С Лауреатом мы ездим раз в неделю получать газовые балоны, для квасной палатки напротив Дома моды, на проспекте Мира. В кабине у него лежит мафон "Весна", красивый, чёрный. Кассета одна и та же всё время – Токарев. "Я работаю как лошадь, всё дела, дела, дела... А жена не потерпела, и к свободному ушла!.." - сквозь гул мотора и уличный шум доносится хриплый эмигрантский баритон. Лауреат неизменно хмурится, потом встряхивает головой и говорит мне: "Эт про меня, точь-в-точь". Лезет за пачкой "Столичных".
Хороший он мужик. Все думают, что балагур, а ведь глаза у него – грустные-грустные.
Я как-то спросил его, отчего так. Мы разгрузили баллоны, получили от киоскера по кружке кваса и сели на кирпичики, лицом к университетскому Ботаническому саду. За спиной шумел машинами проспект Мира.
Лауреат повернул лицо ко мне и долго – мне стало неловко, я принялся молча пить квас, - разглядывал меня.
"Смотри ш ты..." - наконец, сказал он. "Пацан совсем, а..."
Неожиданно Лауреат встаёт и забирает у меня кружку. Уходит в палатку. Возвращается быстро, опять с полными кружками.
"Грустные, говоришь..." - усаживается он рядом со мной и протягивает кружку. Отхлёбываел из своей. Ставит на землю и лезет за сигаретами.
"Сын у меня был. Валеркой звали. Вот такой, как ты, жердь худая. Постарше только. Больше нету. Долг, блядь, интернациональный. Суки. Даже не рассказали, как..."
Я отпиваю из своей кружки и чувствую, как квас резко шибает в нос и царапает нёбо. В нём водка, понимаю я.
"Вот потому-то у меня глазки и грустные", - глядя на листья деревьев, говорит Лауреат. Хлопает себя по коленям. "Ладно, поехали. Ты смотри, не захмелей. Мне-то что, я - за рулём. А ты еще школьник".
Я не очень понимаю, что это значит, и глупо улыбаюсь.
На обратном пути Лауреат рассказывает о своём походе в женскую баню и громко хохочет. Но я плохо его понимаю, меня развезло от кваса с водкой и я лишь таращусь в открытое окно. Мы сворачиваем в Грохольский переулок. Светит солнце. Летит тополиный пух.

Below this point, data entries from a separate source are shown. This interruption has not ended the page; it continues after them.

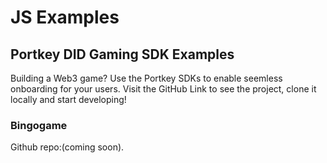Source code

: JS Examples
===============

Portkey DID Gaming SDK Examples
-----------------------------------

Building a Web3 game? Use the Portkey SDKs to enable seemless onboarding for your users. Visit the GitHub Link to see the project, clone it locally and start developing!

### Bingogame

Github repo:(coming soon).
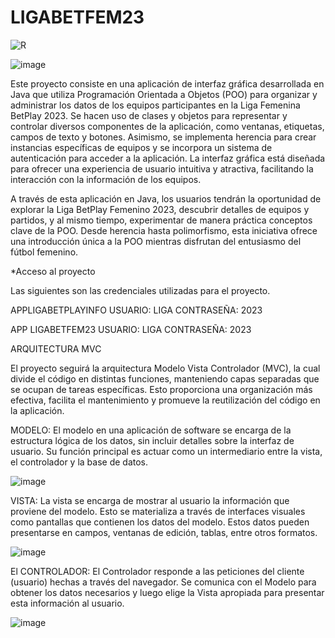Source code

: # LIGABETFEM23

![R](https://github.com/NICOLE222215/LIGABETFEM23/assets/142114500/f2367977-5e46-49dd-b590-846e9d61a0ff)


![image](https://github.com/NICOLE222215/LIGABETFEM23/assets/142114500/3c64f5ef-dcd9-4bd3-be60-2afdead8f085)



Este proyecto consiste en una aplicación de interfaz gráfica desarrollada en Java que utiliza Programación Orientada a Objetos (POO) para organizar y administrar los datos de los equipos participantes en la Liga Femenina BetPlay 2023. Se hacen uso de clases y objetos para representar y controlar diversos componentes de la aplicación, como ventanas, etiquetas, campos de texto y botones. Asimismo, se implementa herencia para crear instancias específicas de equipos y se incorpora un sistema de autenticación para acceder a la aplicación. La interfaz gráfica está diseñada para ofrecer una experiencia de usuario intuitiva y atractiva, facilitando la interacción con la información de los equipos.

A través de esta aplicación en Java, los usuarios tendrán la oportunidad de explorar la Liga BetPlay Femenino 2023, descubrir detalles de equipos y partidos, y al mismo tiempo, experimentar de manera práctica conceptos clave de la POO. Desde herencia hasta polimorfismo, esta iniciativa ofrece una introducción única a la POO mientras disfrutan del entusiasmo del fútbol femenino.

*Acceso al proyecto

Las siguientes son las credenciales utilizadas para el proyecto.

APPLIGABETPLAYINFO
USUARIO: LIGA
CONTRASEÑA: 2023

APP LIGABETFEM23
USUARIO: LIGA
CONTRASEÑA: 2023

ARQUITECTURA MVC


El proyecto seguirá la arquitectura Modelo Vista Controlador (MVC), la cual divide el código en distintas funciones, manteniendo capas separadas que se ocupan de tareas específicas. Esto proporciona una organización más efectiva, facilita el mantenimiento y promueve la reutilización del código en la aplicación.

MODELO: El modelo en una aplicación de software se encarga de la estructura lógica de los datos, sin incluir detalles sobre la interfaz de usuario. Su función principal es actuar como un intermediario entre la vista, el controlador y la base de datos. 


![image](https://github.com/NICOLE222215/LIGABETFEM23/assets/142114500/54547a9f-1b41-49e6-93cb-10535fbae234)

VISTA: La vista se encarga de mostrar al usuario la información que proviene del modelo. Esto se materializa a través de interfaces visuales como pantallas que contienen los datos del modelo. Estos datos pueden presentarse en campos, ventanas de edición, tablas, entre otros formatos. 


![image](https://github.com/NICOLE222215/LIGABETFEM23/assets/142114500/0c138414-6f23-4a53-9c5e-539f28282ba7)

El CONTROLADOR: El Controlador responde a las peticiones del cliente (usuario) hechas a través del navegador. Se comunica con el Modelo para obtener los datos necesarios y luego elige la Vista apropiada para presentar esta información al usuario.


![image](https://github.com/NICOLE222215/LIGABETFEM23/assets/142114500/31284d78-1a48-4fda-88b8-e727996c0f23)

"Небоскребы, небоскребы, а я маленький такой! То мне страшно, то мне грустно, то теряю свой покой..."
***
Всех давно знаю, ко многому привык. Я тут - свой. В основном, благодаря Рашиду. Это он вызволил меня из бакалейного отдела, из подсобки, где я всю зиму каждый четверг фасовал крупы и конфеты.
Полукруглым совком черпать из ракорячившегося рядом мешка крупу и, следя за стрелкой весов, отмерять килограмм в бумажный пакет, затем сворачивать его края, загибая бумажные "уши" - занятие то ещё... Чуть веселее было с конфетами - после фасовки всегда оставалась горсть-другая, но и это в конце концов надоедало, а конфет уже не хотелось. Иногда в подсобку заходили грузчики – здоровенный Ромка и тихий, улыбчивый Слава. Если на фасовке была дефицитная гречка, они прятали пару пакетов под халат и совершали несколько ходок в подвал. В награду за молчание приносили мне спизженные из рыбного отдела консервы, шпроты или сайру. Но по числу пакетов можно было зашухериться перед Валентиной, да и дверь заведующей часто открыта.
Из жестяной консервной крышки, свернув её с одного конца полутрубочкой, я сделал подобие желобка, узкого в одной части, и широкого в другой. Мешок протыкался еще на складе. Гречка высыпалась по желобку в подставленную тару. Дыра была такая маленькая, что когда желобок вынимался, её практически невозможно было заметить.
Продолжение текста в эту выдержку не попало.